BEGIN

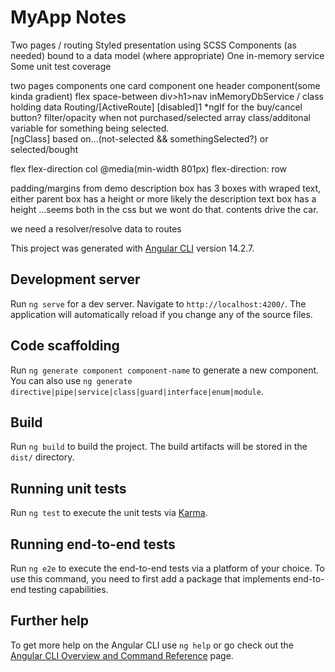 # MyApp Notes
Two pages / routing
Styled presentation using SCSS
Components (as needed) bound to a data model (where appropriate)
One in-memory service
Some unit test coverage 

two pages components
one card component
one header component(some kinda gradient) flex space-between  div>h1>nav<navitems>
inMemoryDbService / class holding data
Routing/[ActiveRoute]
[disabled]1
*ngIf for the buy/cancel button?
filter/opacity when not purchased/selected
array class/additonal variable for something being selected.  
[ngClass] based on...(not-selected && somethingSelected?) or selected/bought

flex
flex-direction col
@media(min-width 801px)
flex-direction: row

padding/margins from demo
description box has 3 boxes with wraped text, either parent box has a height or more likely the description text box has a height
...seems both in the css but we wont do that. contents drive the car.

we need a resolver/resolve data to routes

This project was generated with [Angular CLI](https://github.com/angular/angular-cli) version 14.2.7.

## Development server

Run `ng serve` for a dev server. Navigate to `http://localhost:4200/`. The application will automatically reload if you change any of the source files.

## Code scaffolding

Run `ng generate component component-name` to generate a new component. You can also use `ng generate directive|pipe|service|class|guard|interface|enum|module`.

## Build

Run `ng build` to build the project. The build artifacts will be stored in the `dist/` directory.

## Running unit tests

Run `ng test` to execute the unit tests via [Karma](https://karma-runner.github.io).

## Running end-to-end tests

Run `ng e2e` to execute the end-to-end tests via a platform of your choice. To use this command, you need to first add a package that implements end-to-end testing capabilities.

## Further help

To get more help on the Angular CLI use `ng help` or go check out the [Angular CLI Overview and Command Reference](https://angular.io/cli) page.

END

» **Aim of the task**
Extract every line containing the string "flex" from the material.

» **Result**
one header component(some kinda gradient) flex space-between  div>h1>nav<navitems>
flex
flex-direction col
flex-direction: row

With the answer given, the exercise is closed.